How CEOs’ Paychecks Can Impact Their Employees
They say that ignorance is bliss, but when it comes to their CEOs’ compensation, people aren’t as angry about their boss’s paycheck as you might expect.
According to a recent study by PayScale, an online salary, benefits, and compensation information company, and Equilar, an executive compensation and corporate governance data solutions provider, 79% of those who know their CEO’s compensation believe that it’s appropriate, though the level of approval changes drastically depending on employee compensation and seniority.
“Those at higher levels within the organization tend to be more aware of their CEO’s compensation in the first place, and they also tend to have higher approval ratings,” says Lydia Frank, the senior editorial director for PayScale. “It turns out that fewer people than we thought disapprove of their top executive’s pay, but there is a percentage that cares enough to consider seeking work elsewhere,” she observes.
Of that 21% who disapprove of their CEO’s compensation, 57% of respondents said it negatively affects their view of the company, but only 26% intend on finding employment elsewhere.
The study was conducted by comparing Equilar’s data on U.S.-based companies with more than $1 billion in revenue that filed a proxy statement disclosing CEO compensation—in accordance with the Dodd-Frank Wall Street Reform and Consumer Protection Act. It also included employee compensation data from 80,000 workers across 167 companies between May of 2015 and May of 2016.
More than 22,000 employees were surveyed about their opinion on their CEO’s compensation, which includes base salary as well as bonuses, stock options, and other forms of compensation, such as benefits and perks.
The study found that higher-level employees tend to be more aware and more approving of their CEO’s compensation, while those on the lower end of the corporate ladder are more likely to be unaware or disapproving.
“We see today that the demographic of people aware of their CEO’s compensation tends to be those employees with more responsibility within the organization—executives, directors, etc. They also tend to be older and have higher incomes themselves,” says Frank. “For workers that make less than $25,000 annually, though, only 72% approve.”

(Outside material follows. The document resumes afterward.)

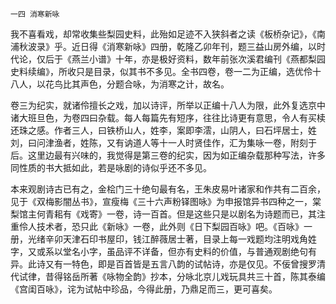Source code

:     一四 消寒新咏 

   我不喜看戏，却常收集些梨园史料，此殆如足迹不入狭斜者之读《板桥杂记》，《南浦秋波录》乎。近日得《消寒新咏》四册，乾隆乙卯年刊，题三益山房外编，以时代论，仅后于《燕兰小谱》十年，亦是极好资料，数年前张次溪君编刊《燕都梨园史料续编》，所收只是目录，似其书不多见。全书四卷，卷一二为正编，选优伶十八人，以花鸟比其声色，分题合咏，为消寒之计，故名。

   卷三为纪实，就诸伶擅长之戏，加以诗评，所举以正编十八人为限，此外复选京中诸大班旦色，为卷四曰杂载。每人每篇先有短序，往往比诗更有意思，令人有买椟还珠之感。作者三人，曰铁桥山人，姓李，案即李澐，山阴人，曰石坪居士，姓刘，曰问津渔者，姓陈，又有讷道人等十一人时贤佳作，汇为集咏一卷，附刻于后。这里边最有兴味的，我觉得是第三卷的纪实，因为如正编杂载那种写法，许多同性质的书大抵如此，若是咏剧的诗似乎还不多见。

   本来观剧诗古已有之，金桧门三十绝句最有名，王朱皮易叶诸家和作共有二百余，见于《双梅影闇丛书》，宣瘦梅《三十六声粉铎图咏》为申报馆异书四种之一，棠梨馆主何青耜有《戏寄》一卷，诗一百首。但是这些只是以剧名为诗题而已，其注重伶人技术者，恐只此《新咏》一卷，此外则《日下梨园百咏》吧。《百咏》一册，光绪辛卯天津石印书屋印，钱江醉薇居士著，目录上每一戏题均注明戏角姓字，又或系以堂名小字，虽品评不详备，但亦有史料的价值，与普通观剧绝句有异。此诗又有一特色，即是百首皆是五言八韵的试帖诗，亦是仅见。不佞曾搜罗清代试律，昔得铭岳所著《咏物全韵》抄本，分咏北京儿戏玩具共三十首，陈其泰编《宫闺百咏》，诧为试帖中珍品，今得此册，乃鼎足而三，更可喜矣。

The study also looked at employee-to-CEO compensation ratios, and found that the average ratio of CEO compensation across the study was approximately 70 to 1. According to the Economic Policy Institute’s analysis of similar wage data though the CEO-to-worker compensation ratio still falls below those earlier in the 2000s, it is far higher than it was in the 1960s through the 1990s.
However, Larry J. Merlo, CEO of CVS Health Corp., had the highest salary compared to his average employee. His total compensation package in 2015 totaled more than $12 million, while his average employee earned only $27,900, a ratio of 434 to 1. “Because CVS employs many retail positions that likely pay at or around minimum wage, the median worker pay is relatively low compared to other companies in this report,” explains Frank.
The results of this study differ from a similar study conducted by Glassdoor last year, which placed Merlo in third behind the CEOs of Discovery Communications and Chipotle. The Glassdoor study, however, did not account for non-cash compensation for employees, such as perks, benefits bonuses, and other forms of compensation.
“The total compensation for CVS’s CEO Larry Merlo was about $10 million higher than in 2015,” adds Frank. “If we calculated the ratio for CVS in the way that this Glassdoor study did it a year ago, the ratio would have been 819 to 1.”
At the other end of the spectrum, ServiceNow, Inc.’s CEO Frank Slootman earned $642,000 in 2015, while his average employee took home $106,000, for the study’s lowest ratio of 6 to 1.
Private companies have historically remained tight-lipped on their CEO’s compensation, but Dodd-Frank will require more companies to disclose their CEO pay ratios when it goes into full effect on January 1.
“Employees are likely more accepting of high CEO pay when they understand the logic behind it,” says Frank. “If the logic is perceived as sound, then there’s not necessarily an issue,” she asserts. “If it’s perceived as flawed, well, I suspect that’s part of the reason the SEC put this rule into place to begin with.”
When the rule goes into effect, Frank believes employees, particularly younger employees, will demand more transparency and justification for their CEO’s compensation. She believes that the new SEC requirements will also pressure shareholders to justify CEO compensation to their employees, or risk jeopardizing employee satisfaction.
“Employee sentiment may begin to shift as the millennial generation, who demand transparency and a sense of fairness in so many aspects of their lives, begins to move into higher job levels at their organization and has more ability to influence company philosophy and communication around things like executive compensation,” she says. “There’s a window of opportunity that’s closing for companies to think about how the new required disclosure of CEO pay ratio might impact employee sentiment and retention at their organization.”